Le Congrès pour la liberté de la culture

     1958. Pierre Emmanuel entre en contact avec le Congrès pour la liberté de la culture. Le Congrès est une association internationale créée en 1950, dont la charte fondatrice, intitulée Manifeste aux hommes libres, appelle à défendre la liberté d'opinion, droit inaliénable de l'homme, et condamne tout régime totalitaire, lequel signifie « la mort des droits fondamentaux de l'individu et des aspirations essentielles de l'humanité ». Dès 1957 Pierre Emmanuel avait publié des articles dans Preuves, la revue du Congrès.

     En 1958, donc, il rencontre le responsable du secrétariat international du Congrès, Michael Josselson, et lui propose d'organiser une réunion d'intellectuels européens, avec des Espagnols, alors que l'intelligensia espagnole de l'intérieur, vivant sous la dictature de Franco, est frappée d'ostracisme par nombre d'intellectuels, français et autres.

     Pierre Emmanuel organise alors une rencontre à Lourmarin – à l'époque quasi inconnu –, en juillet 1959.

        Cette rencontre de six jours est une « première » et un succès.

     Au delà de l’objectif apparent (permettre, en dehors de toute considération idéologique ou religieuse, de réfléchir librement à l'Europe au surlendemain du traité de Rome, signé en 1957), il donne à quelques Espagnols la possibilité de respirer l'air extérieur et d’échanger avec leurs homologues européens.


     « La rencontre de Lourmarin, qui nous a – sans que nous puissions toujours y faire face – confrontés avec la décadence de nos divers systèmes de valeurs, a sans doute été plus féconde par les dialogues qu'elle a favorisés entre les débats que par ces débats eux-mêmes. Même maladroite, même tâtonnante, une pensée à la recherche de l'autre – pas seulement du vis-à-vis, mais de cet autre que nous devenons pour nous-mêmes qui systématisons notre pensée – peut conduire à une réévaluation  que nous savons nécessaire. Peut-être le rôle réel du débat n'est-il que d'amorcer de tels contacts. C'est en se quittant, non en arrivant, que l'on a quelque chose à dire : quelque chose qui est né en chacun de la communauté des esprits. Il me semble que dans certains cas, une vie conventuelle menée en commun pendant dix ou douze jours, avec beaucoup de silence, quelques entretiens en petits groupes, et, pour finir, un débat général que ces entretiens prépareraient, donnerait des résultats moins décevants que ces séminaires académiques où nul ne peut ni ne veut briser l'amande de sa pensée… » (Preuves n° 103, 1959, p. 50)

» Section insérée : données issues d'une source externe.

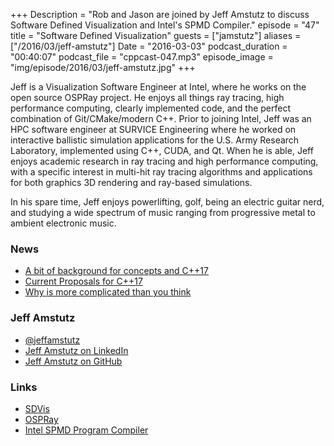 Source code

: +++
Description = "Rob and Jason are joined by Jeff Amstutz to discuss Software Defined Visualization and Intel's SPMD Compiler."
episode = "47"
title = "Software Defined Visualization"
guests = ["jamstutz"]
aliases = ["/2016/03/jeff-amstutz"]
Date = "2016-03-03"
podcast_duration = "00:40:07"
podcast_file = "cppcast-047.mp3"
episode_image = "img/episode/2016/03/jeff-amstutz.jpg"
+++

Jeff is a Visualization Software Engineer at Intel, where he works on the open source OSPRay project. He enjoys all things ray tracing, high performance computing,  clearly implemented code, and the perfect combination of Git/CMake/modern C++. Prior to joining Intel, Jeff was an HPC software engineer at SURVICE Engineering where he worked on interactive ballistic simulation applications for the U.S. Army Research Laboratory, implemented using C++, CUDA, and Qt. When he is able, Jeff enjoys  academic research in ray tracing and high performance computing, with a specific interest in multi-hit ray tracing algorithms and applications for both graphics 3D rendering and ray-based simulations.

In his spare time, Jeff enjoys powerlifting, golf, being an electric guitar nerd, and studying a wide spectrum of music ranging from progressive metal to ambient electronic music.

### News ###

 - [A bit of background for concepts and C++17](https://isocpp.org/blog/2016/02/a-bit-of-background-for-concepts-and-cpp17-bjarne-stroustrup)
 - [Current Proposals for C++17](http://meetingcpp.com/index.php/br/items/current-proposals-for-c17.html)
 - [Why <cstdlib> is more complicated than you think](https://developerblog.redhat.com/2016/02/29/why-cstdlib-is-more-complicated-than-you-might-think/)
 
### Jeff Amstutz ###

 - [@jeffamstutz](https://twitter.com/jeffamstutz)
 - [Jeff Amstutz on LinkedIn](http://www.linkedin.com/in/jeffersonamstutz)
 - [Jeff Amstutz on GitHub](https://github.com/jeffamstutz)

### Links ###

 - [SDVis](http://www.sdvis.org/)
 - [OSPRay](http://www.ospray.org/)
 - [Intel SPMD Program Compiler](https://ispc.github.io/)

     De 1959 à 1974, Pierre Emmanuel travaille au Congrès pour la liberté de la culture.

     D’abord directeur littéraire, il en devient en 1966 secrétaire général adjoint. En 1967, le Congrès est réorganisé et devient l’Association internationale pour la liberté de la culture : on avait appris son financement indirect par la CIA, par le biais de fondations américaines  réputées. Pierre Emmanuel, qui joua un rôle capital dans cette réorganisation, en est directeur puis président. Entre 1960 et 1974 Pierre Emmanuel organise une quinzaine de colloques internationaux, permettant ainsi à des intellectuels vivant sous des régimes de dictature de se rencontrer, de reprendre souffle et espoir.

     Pierre Emmanuel voyage beaucoup, donne des conférences dans divers pays d'Europe occidentale, occasionnellement derrière le rideau de fer, en Amérique du Nord et du Sud etc. Chaque fois il tente d'échapper aux circuits officiels, afin de rencontrer le plus grand nombre possible de personnes.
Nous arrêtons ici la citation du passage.